● Stored dataset items:
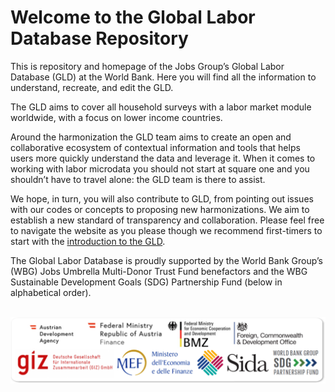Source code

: 
# Welcome to the Global Labor Database Repository

This is repository and homepage of the Jobs Group’s Global Labor Database (GLD) at the World Bank. Here you will find all the information to understand, recreate, and edit the GLD.

The GLD aims to cover all household surveys with a labor market module worldwide, with a focus on lower income countries.

Around the harmonization the GLD team aims to create an open and collaborative ecosystem of contextual information and tools that helps users more quickly understand the data and leverage it. When it comes to working with labor microdata you should not start at square one and you shouldn’t have to travel alone: the GLD team is there to assist.

We hope, in turn, you will also contribute to GLD, from pointing out issues with our codes or concepts to proposing new harmonizations. We aim to establish a new standard of transparency and collaboration. Please feel free to navigate the website as you please though we recommend first-timers to start with the [introduction to the GLD](https://worldbank.github.io/gld/Support/A%20-%20Guides%20and%20Documentation/GLD%20Manual%20Files/Introduction%20to%20the%20GLD.html).

The Global Labor Database is proudly supported by the World Bank Group’s (WBG) Jobs Umbrella Multi-Donor Trust Fund benefactors and the WBG Sustainable Development Goals (SDG) Partnership Fund (below in alphabetical order).
<br></br>

![GLD Funding Partners](/docs/images/Funders_all.png)


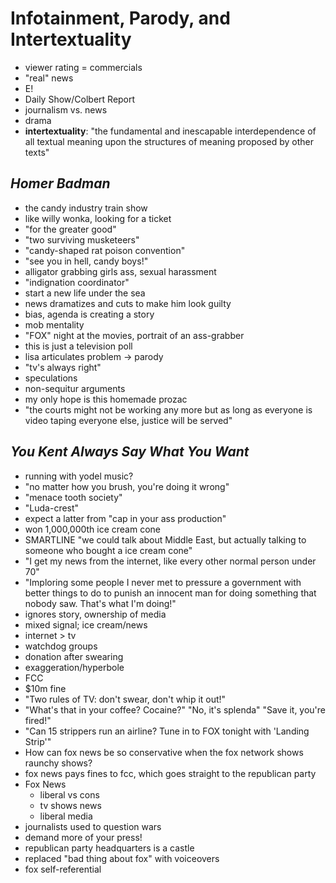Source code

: # Infotainment, Parody, and Intertextuality

* viewer rating = commercials
* "real" news
* E!
* Daily Show/Colbert Report
* journalism vs. news
* drama
* **intertextuality**: "the fundamental and inescapable interdependence of all textual meaning upon the structures of meaning proposed by other texts"

## _Homer Badman_

* the candy industry train show
* like willy wonka, looking for a ticket
* "for the greater good"
* "two surviving musketeers"
* "candy-shaped rat poison convention"
* "see you in hell, candy boys!"
* alligator grabbing girls ass, sexual harassment
* "indignation coordinator"
* start a new life under the sea
* news dramatizes and cuts to make him look guilty
* bias, agenda is creating a story
* mob mentality
* "FOX" night at the movies, portrait of an ass-grabber
* this is just a television poll
* lisa articulates problem -> parody
* "tv's always right"
* speculations
* non-sequitur arguments
* my only hope is this homemade prozac
* "the courts might not be working any more but as long as everyone is video taping everyone else, justice will be served"

## _You Kent Always Say What You Want_

* running with yodel music?
* "no matter how you brush, you're doing it wrong"
* "menace tooth society"
* "Luda-crest"
* expect a latter from "cap in your ass production"
* won 1,000,000th ice cream cone
* SMARTLINE "we could talk about Middle East, but actually talking to someone who bought a ice cream cone"
* "I get my news from the internet, like every other normal person under 70"
* "Imploring some people I never met to pressure a government with better things to do to punish an innocent man for doing something that nobody saw. That's what I'm doing!"
* ignores story, ownership of media
* mixed signal; ice cream/news
* internet > tv
* watchdog groups
* donation after swearing
* exaggeration/hyperbole
* FCC
* $10m fine
* "Two rules of TV: don't swear, don't whip it out!"
* "What's that in your coffee? Cocaine?" "No, it's splenda" "Save it, you're fired!"
* "Can 15 strippers run an airline? Tune in to FOX tonight with 'Landing Strip'"
* How can fox news be so conservative when the fox network shows raunchy shows?
* fox news pays fines to fcc, which goes straight to the republican party
* Fox News
  * liberal vs cons
  * tv shows news
  * liberal media
* journalists used to question wars
* demand more of your press!
* republican party headquarters is a castle
* replaced "bad thing about fox" with voiceovers
* fox self-referential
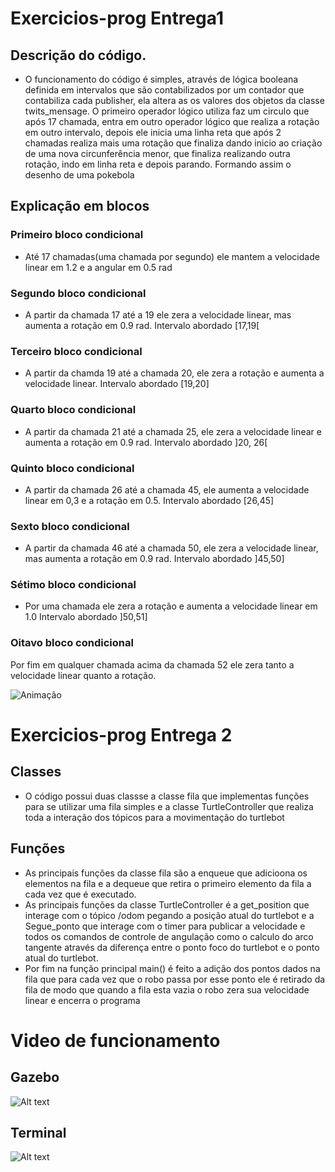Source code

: # Exercicios-prog Entrega1

## Descrição do código.

- O funcionamento do código é simples, através de lógica booleana definida em intervalos que são contabilizados por um contador que contabiliza cada publisher, ela altera as os valores dos objetos da classe twits_mensage. O primeiro operador lógico utiliza faz um circulo que após 17 chamada, entra em outro operador lógico que realiza a rotação em outro intervalo, depois ele inicia uma linha reta que após 2 chamadas realiza mais uma rotação que finaliza dando inicio ao criação de uma nova circunferência menor, que finaliza realizando outra rotação, indo em linha reta e depois parando. Formando assim o desenho de uma pokebola

## Explicação em blocos

### Primeiro bloco condicional

- Até 17 chamadas(uma chamada por segundo) ele mantem a velocidade linear em 1.2 e a angular em 0.5 rad

### Segundo bloco condicional

- A partir da chamada 17 até a 19 ele zera a velocidade linear, mas aumenta a rotação em 0.9 rad. Intervalo abordado [17,19[

### Terceiro bloco condicional

- A partir da chamda 19 até a chamada 20, ele zera a rotação e aumenta a velocidade linear. Intervalo abordado [19,20]

### Quarto bloco condicional

- A partir da chamada 21 até a chamada 25, ele zera a velocidade linear e aumenta a rotação em 0.9 rad. Intervalo abordado ]20, 26[

### Quinto bloco condicional

- A partir da chamada 26 até a chamada 45, ele aumenta a velocidade linear em 0,3 e a rotação em 0.5. Intervalo abordado [26,45]

### Sexto bloco condicional

- A partir da chamada 46 até a chamada 50, ele zera a velocidade linear, mas aumenta a rotação em 0.9 rad. Intervalo abordado ]45,50]

### Sétimo bloco condicional

- Por uma chamada ele zera a rotação e aumenta a velocidade linear em 1.0 Intervalo abordado ]50,51]

### Oitavo bloco condicional

Por fim em qualquer chamada acima da chamada 52 ele zera tanto a velocidade linear quanto a rotação.

![Animação](https://user-images.githubusercontent.com/99265654/234142377-d7bd4aad-80ee-4bb2-8415-2b664b177ee2.gif)

# Exercicios-prog Entrega 2

## Classes

- O código possui duas classse a classe fila que implementas funções para se utilizar uma fila simples e a classe TurtleController que realiza toda a interação dos tópicos para a movimentação do turtlebot

## Funções

- As principais funções da classe fila são a enqueue que adicioona os elementos na fila e a dequeue que retira o primeiro elemento da fila a cada vez que é executado.
- As principais funções da classe TurtleController é a get_position que interage com o tópico /odom pegando a posição atual do turtlebot e a Segue_ponto que interage com o timer para publicar a velocidade e todos os comandos de controle de angulação como o calculo do arco tangente através da diferença entre o ponto foco do turtlebot e o ponto atual do turtlebot.
- Por fim na função principal main() é feito a adição dos pontos dados na fila que para cada vez que o robo passa por esse ponto ele é retirado da fila de modo que quando a fila esta vazia o robo zera sua velocidade linear e encerra o programa

# Video de funcionamento

## Gazebo

![Alt text](Videos/Anima%C3%A7%C3%A3o.gif)

## Terminal

![Alt text](Videos/turtlebot.gif)

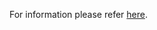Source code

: For information please refer [here](https://github.com/tensorflow/tfjs/blob/master/tfjs-node/README.md).
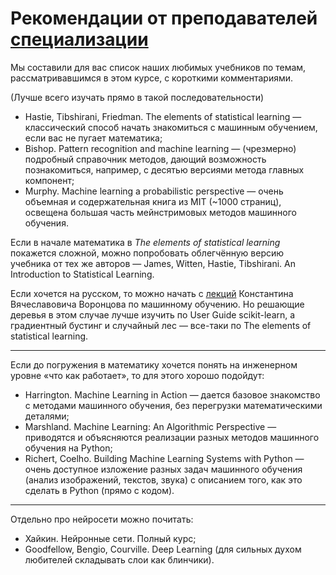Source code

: # Рекомендации от преподавателей [специализации](https://www.coursera.org/specializations/machine-learning-data-analysis)

Мы составили для вас список наших любимых учебников по темам, рассматривавшимся в этом курсе, с короткими комментариями.

(Лучше всего изучать прямо в такой последовательности)

* Hastie, Tibshirani, Friedman. The elements of statistical learning — классический способ начать знакомиться с машинным обучением, если вас не пугает математика;
* Bishop. Pattern recognition and machine learning — (чрезмерно) подробный справочник методов, дающий возможность познакомиться, например, с десятью версиями метода главных компонент;
* Murphy. Machine learning a probabilistic perspective — очень объемная и содержательная книга из MIT (~1000 страниц), освещена большая часть мейнстримовых методов машинного обучения.

Если в начале математика в _The elements of statistical learning_ покажется сложной, можно попробовать облегчённую версию учебника от тех же авторов — James, Witten, Hastie, Tibshirani. An Introduction to Statistical Learning.

Если хочется на русском, то можно начать с [лекций](http://machinelearning.ru/wiki/index.php?title=Машинное_обучение_%28курс_лекций%2C_К.В.Воронцов%29) Константина Вячеславовича Воронцова по машинному обучению. Но решающие деревья в этом случае лучше изучить по User Guide scikit-learn, а градиентный бустинг и случайный лес — все-таки по The elements of statistical learning.

------

Если до погружения в математику хочется понять на инженерном уровне «что как работает», то для этого хорошо подойдут:

* Harrington. Machine Learning in Action — дается базовое знакомство с методами машинного обучения, без перегрузки математическими деталями;
* Marshland. Machine Learning: An Algorithmic Perspective — приводятся и объясняются реализации разных методов машинного обучения на Python;
* Richert, Coelho. Building Machine Learning Systems with Python — очень доступное изложение разных задач машинного обучения (анализ изображений, текстов, звука) с описанием того, как это сделать в Python (прямо с кодом).

------

Отдельно про нейросети можно почитать:

* Хайкин. Нейронные сети. Полный курс;
* Goodfellow, Bengio, Courville. Deep Learning (для сильных духом любителей складывать слои как блинчики).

● Assignment: Repeat only the stretch of data above that runs from the line with "signal; ice cream/news" to the line with "### Quarto bloco condicional". Keep both end lines; exclude pictures.

● Result:
* mixed signal; ice cream/news
* internet > tv
* watchdog groups
* donation after swearing
* exaggeration/hyperbole
* FCC
* $10m fine
* "Two rules of TV: don't swear, don't whip it out!"
* "What's that in your coffee? Cocaine?" "No, it's splenda" "Save it, you're fired!"
* "Can 15 strippers run an airline? Tune in to FOX tonight with 'Landing Strip'"
* How can fox news be so conservative when the fox network shows raunchy shows?
* fox news pays fines to fcc, which goes straight to the republican party
* Fox News
  * liberal vs cons
  * tv shows news
  * liberal media
* journalists used to question wars
* demand more of your press!
* republican party headquarters is a castle
* replaced "bad thing about fox" with voiceovers
* fox self-referential
Source code

: # Exercicios-prog Entrega1

## Descrição do código.

- O funcionamento do código é simples, através de lógica booleana definida em intervalos que são contabilizados por um contador que contabiliza cada publisher, ela altera as os valores dos objetos da classe twits_mensage. O primeiro operador lógico utiliza faz um circulo que após 17 chamada, entra em outro operador lógico que realiza a rotação em outro intervalo, depois ele inicia uma linha reta que após 2 chamadas realiza mais uma rotação que finaliza dando inicio ao criação de uma nova circunferência menor, que finaliza realizando outra rotação, indo em linha reta e depois parando. Formando assim o desenho de uma pokebola

## Explicação em blocos

### Primeiro bloco condicional

- Até 17 chamadas(uma chamada por segundo) ele mantem a velocidade linear em 1.2 e a angular em 0.5 rad

### Segundo bloco condicional

- A partir da chamada 17 até a 19 ele zera a velocidade linear, mas aumenta a rotação em 0.9 rad. Intervalo abordado [17,19[

### Terceiro bloco condicional

- A partir da chamda 19 até a chamada 20, ele zera a rotação e aumenta a velocidade linear. Intervalo abordado [19,20]

### Quarto bloco condicional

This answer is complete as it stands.